All the research that has been done on consumer cooperation in the U.S. shows significant market segmentation. New wave food co-ops attract primarily young, unmarried people, food buying clubs appeal to families with young children in the household, and supermarket co-ops tend to select an older, ethnically diverse clientele. Housing co-ops are stratified into student co-ops, those specifically for senior citizens, limited equity co-ops for low and moderate income housing, and in a few large urban centers there are housing co-ops for the wealthy. Funeral co-ops attract mostly well educated, middle class people age 60 or older. Parent-run preschools and babysitting coops attract two-parent, middle income households.

Other examples could be given, but the present list is sufficient to make the point. By defining a market niche, a co-op can better serve its members' needs. Statements that the co-op should serve "everyone" are unrealistic and self-defeating when they lead to policies that neglect the interests of the present membership. Expansion can attract a similar clientele which allows business as usual, or different kinds of people with different interests. The latter approach runs the risk of alienating previously loyal members. There are no economies of scale if a co-op loses existing members in an unsuccessful attempt to attract new ones.

I like to use the example of the Cafe R, the best coffee shop in town. It is very successful and attracts primarily a bohemian crowd. It has not attempted to appeal to everyone. If it did, it would look like Denny's and serve the same kind of coffee. When the existing premises became too small, the management wisely did not attempt to fund a larger facility. Instead they opened up a second coffee shop in a downtown location, which attracted a somewhat different clientele -- more business oriented and straight. It is still not a coffee shop for "everyone," those anonymous folks who are probably happier at Denny's or Stuckey's, where they can find cheaper coffee, faster service, and a larger menu. Cafe R has remained in a market niche that it knows how to fill effectively and profitably. It is not the biggest coffee shop in town and may not even be the most profitable, but it is successful by every economic and social measure.

Cafe R demonstrates a principle for the co-op movement. A co-op need not be the biggest operation in town in order to survive economically and serve its membership. The parent-run preschool that requires volunteer work won't meet the needs of single parents without time for volunteer work or money for the buyout option. The funeral co-op which promotes low-cost no-frills funerals has little appeal to cultural groups which emphasize large, elaborate funerals. Food buying clubs are not going to be very popular with people in small households who don't want a month's worth of canned peaches or cat food at a time.

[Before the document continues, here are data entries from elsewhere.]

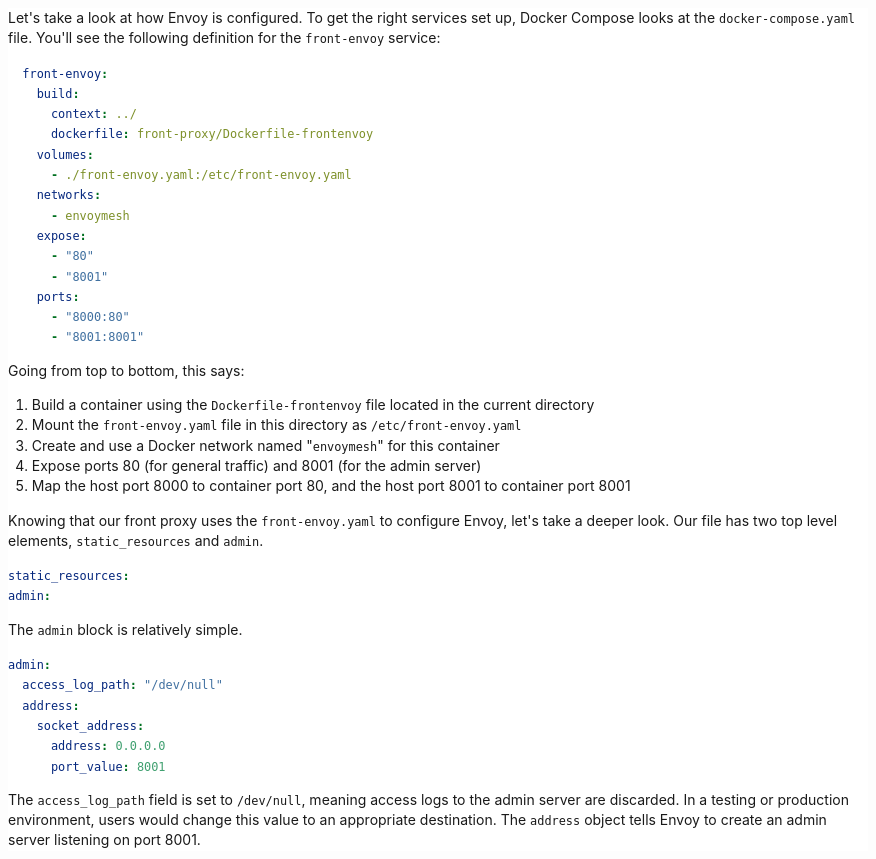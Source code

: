 Let's take a look at how Envoy is configured. To get the right services set up,
Docker Compose looks at the `docker-compose.yaml` file. You'll see the following
definition for the `front-envoy` service:

```yaml
  front-envoy:
    build:
      context: ../
      dockerfile: front-proxy/Dockerfile-frontenvoy
    volumes:
      - ./front-envoy.yaml:/etc/front-envoy.yaml
    networks:
      - envoymesh
    expose:
      - "80"
      - "8001"
    ports:
      - "8000:80"
      - "8001:8001"
```

Going from top to bottom, this says:

  1. Build a container using the `Dockerfile-frontenvoy` file located in the
  current directory
  2. Mount the `front-envoy.yaml` file in this directory as `/etc/front-envoy.yaml`
  3. Create and use a Docker network named "`envoymesh`" for this container
  4. Expose ports 80 (for general traffic) and 8001 (for the admin server)
  5. Map the host port 8000 to container port 80, and the host port 8001 to
  container port 8001

Knowing that our front proxy uses the `front-envoy.yaml` to configure Envoy,
let's take a deeper look. Our file has two top level elements,
`static_resources` and `admin`.

```yaml
static_resources:
admin:
```

The `admin` block is relatively simple.

```yaml
admin:
  access_log_path: "/dev/null"
  address:
    socket_address:
      address: 0.0.0.0
      port_value: 8001
```

The `access_log_path` field is set to `/dev/null`, meaning access logs to the
admin server are discarded. In a testing or production environment, users would
change this value to an appropriate destination. The `address` object tells
Envoy to create an admin server listening on port 8001.
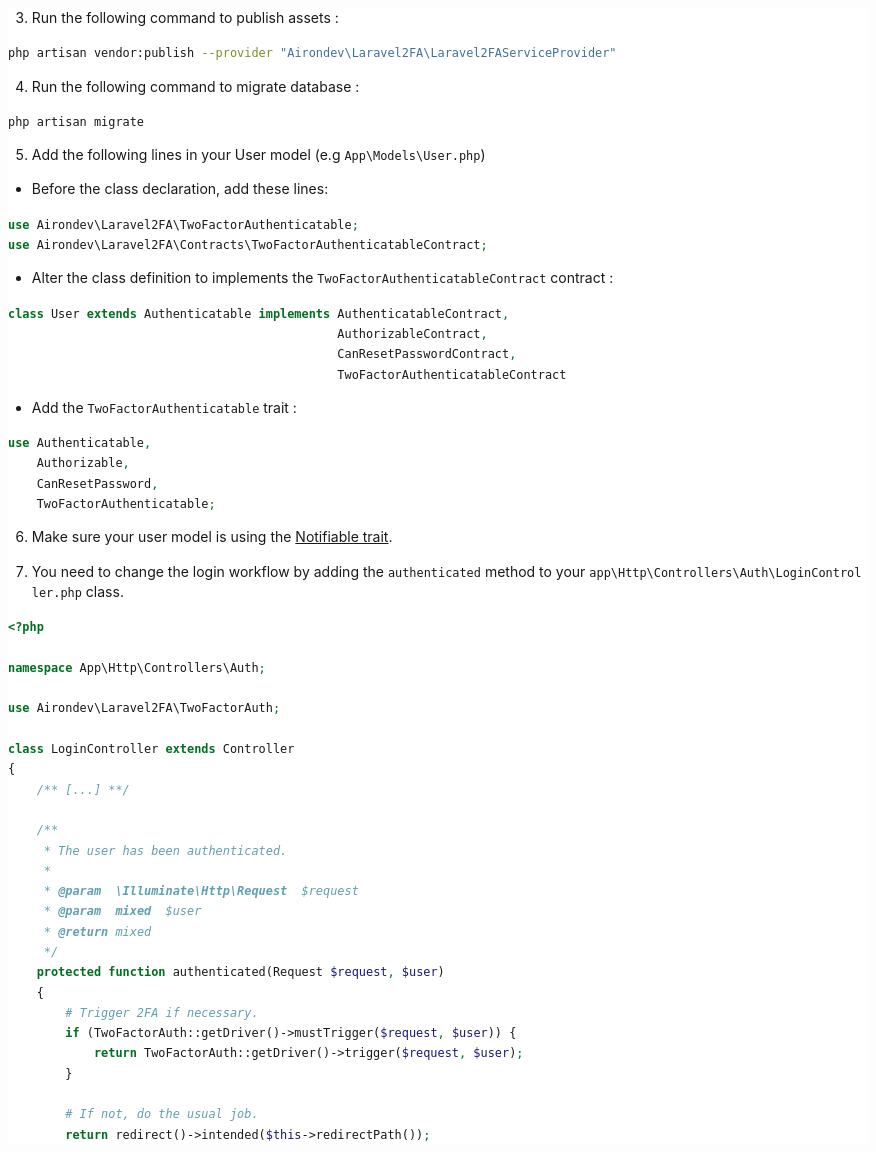 3. Run the following command to publish assets :

```bash
php artisan vendor:publish --provider "Airondev\Laravel2FA\Laravel2FAServiceProvider"
```

4. Run the following command to migrate database :

```bash
php artisan migrate
```

5. Add the following lines in your User model (e.g `App\Models\User.php`)

 - Before the class declaration, add these lines:

```php
use Airondev\Laravel2FA\TwoFactorAuthenticatable;
use Airondev\Laravel2FA\Contracts\TwoFactorAuthenticatableContract;
```

 - Alter the class definition to implements the `TwoFactorAuthenticatableContract` contract :

```php
class User extends Authenticatable implements AuthenticatableContract,
                                              AuthorizableContract,
                                              CanResetPasswordContract,
                                              TwoFactorAuthenticatableContract
```

 - Add the `TwoFactorAuthenticatable` trait :

```php
use Authenticatable,
    Authorizable, 
    CanResetPassword, 
    TwoFactorAuthenticatable;
```
6. Make sure your user model is using the [Notifiable trait](https://laravel.com/docs/8.x/notifications#using-the-notifiable-trait). 

7. You need to change the login workflow by adding the `authenticated` method to your `app\Http\Controllers\Auth\LoginController.php` class.

```php
<?php

namespace App\Http\Controllers\Auth;

use Airondev\Laravel2FA\TwoFactorAuth;

class LoginController extends Controller
{
    /** [...] **/

    /**
     * The user has been authenticated.
     *
     * @param  \Illuminate\Http\Request  $request
     * @param  mixed  $user
     * @return mixed
     */
    protected function authenticated(Request $request, $user)
    {
        # Trigger 2FA if necessary.
        if (TwoFactorAuth::getDriver()->mustTrigger($request, $user)) {
            return TwoFactorAuth::getDriver()->trigger($request, $user);
        }

        # If not, do the usual job.
        return redirect()->intended($this->redirectPath());
```
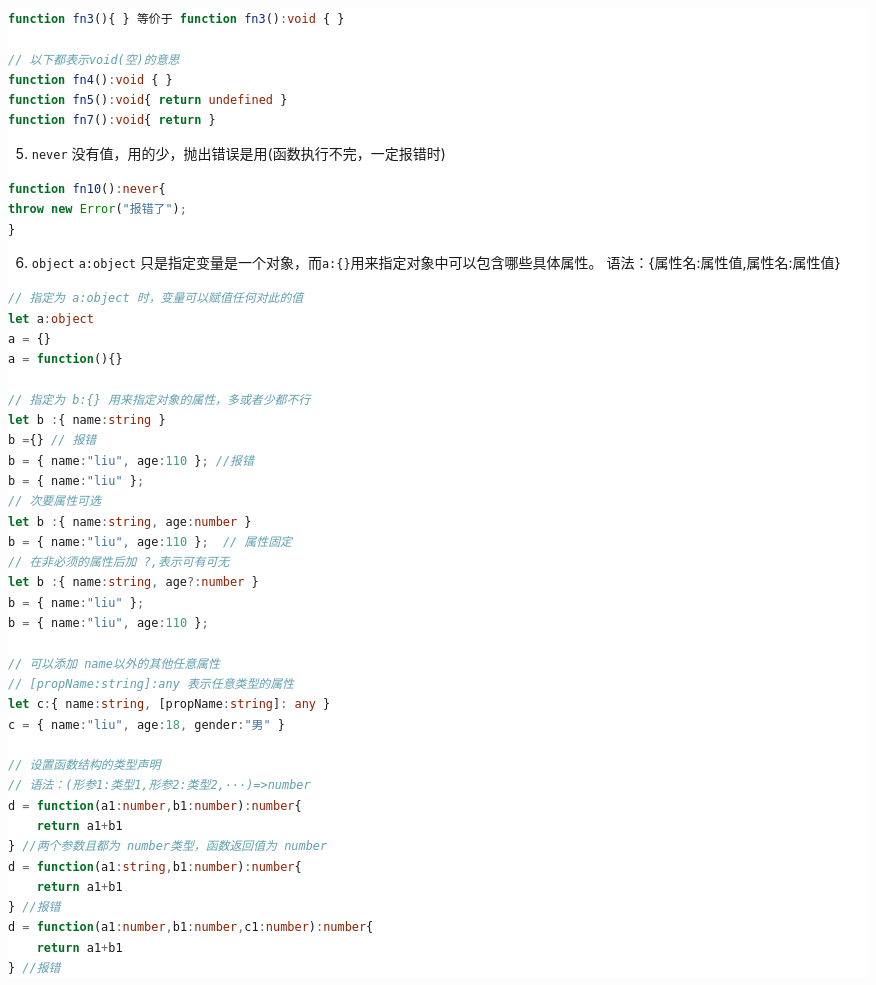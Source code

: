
 ```ts
function fn3(){ } 等价于 function fn3():void { }

// 以下都表示void(空)的意思
function fn4():void { }
function fn5():void{ return undefined }
function fn7():void{ return }
```

5. `never`
没有值，用的少，抛出错误是用(函数执行不完，一定报错时)

```ts
function fn10():never{
throw new Error("报错了");
}
```

6. `object`
`a:object` 只是指定变量是一个对象，而`a:{}`用来指定对象中可以包含哪些具体属性。
语法：{属性名:属性值,属性名:属性值}

```ts
// 指定为 a:object 时，变量可以赋值任何对此的值
let a:object
a = {}
a = function(){}

// 指定为 b:{} 用来指定对象的属性，多或者少都不行
let b :{ name:string }
b ={} // 报错
b = { name:"liu", age:110 }; //报错
b = { name:"liu" };
// 次要属性可选
let b :{ name:string, age:number }
b = { name:"liu", age:110 };  // 属性固定
// 在非必须的属性后加 ?,表示可有可无
let b :{ name:string, age?:number }
b = { name:"liu" };
b = { name:"liu", age:110 };

// 可以添加 name以外的其他任意属性
// [propName:string]:any 表示任意类型的属性
let c:{ name:string, [propName:string]: any }
c = { name:"liu", age:18, gender:"男" }

// 设置函数结构的类型声明
// 语法：(形参1:类型1,形参2:类型2,···)=>number
d = function(a1:number,b1:number):number{
    return a1+b1
} //两个参数且都为 number类型，函数返回值为 number
d = function(a1:string,b1:number):number{
    return a1+b1
} //报错
d = function(a1:number,b1:number,c1:number):number{
    return a1+b1
} //报错
```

These are realistic characterizations of co-op markets; they are not elitist, defeatist, or exclusionary. If co-ops are to succeed both as social and economic enterprises, the must accept the reality that a particular organizational format may not serve everyone. Households where both parents work outside the home will be more interested in cooperative day care than in a parent participation preschool. The corollary is that there are limits to attracting dual career couples. If the co-op were to reduce its emphasis on parent participation, it would be changing its basic rationale.

New wave co-ops arose originally as an alternative to high priced private natural food stores. To require them to become large general supermarkets as an ideological test of democracy is to risk destroying their reason for being. It is misleading to imply that bigger is the same, and grossly incorrect to imply that bigger is always better. An important finding from research on organization size is that bigger is different, better in some respects but worse in others. Any co-op contemplating change should carefully consider the implications. What is good for the staff in the short run may not be good for the members. On the other hand, what is good for the members is always good for the co-op.

Let many flowers bloom. A place exists for tiny delicate lilies of the valley and for large, showy dahlias. A co-op should serve its membership first. If it does that successfully, expansion will come naturally and organically, probably less through larger sized units than through replication in other locations. There is a place for supermarket co-ops that appeal to a heterogeneous shopper clientele, and a different market niche for the co-op with volunteer labor and limited product selection. The supermarket co-op should not emulate the small co-op in selling a limited range of products, and the small co-op need not try to expand beyond a healthy foods market. A single co-op should not try to be everything for everyone. Let many different cooperatives bloom.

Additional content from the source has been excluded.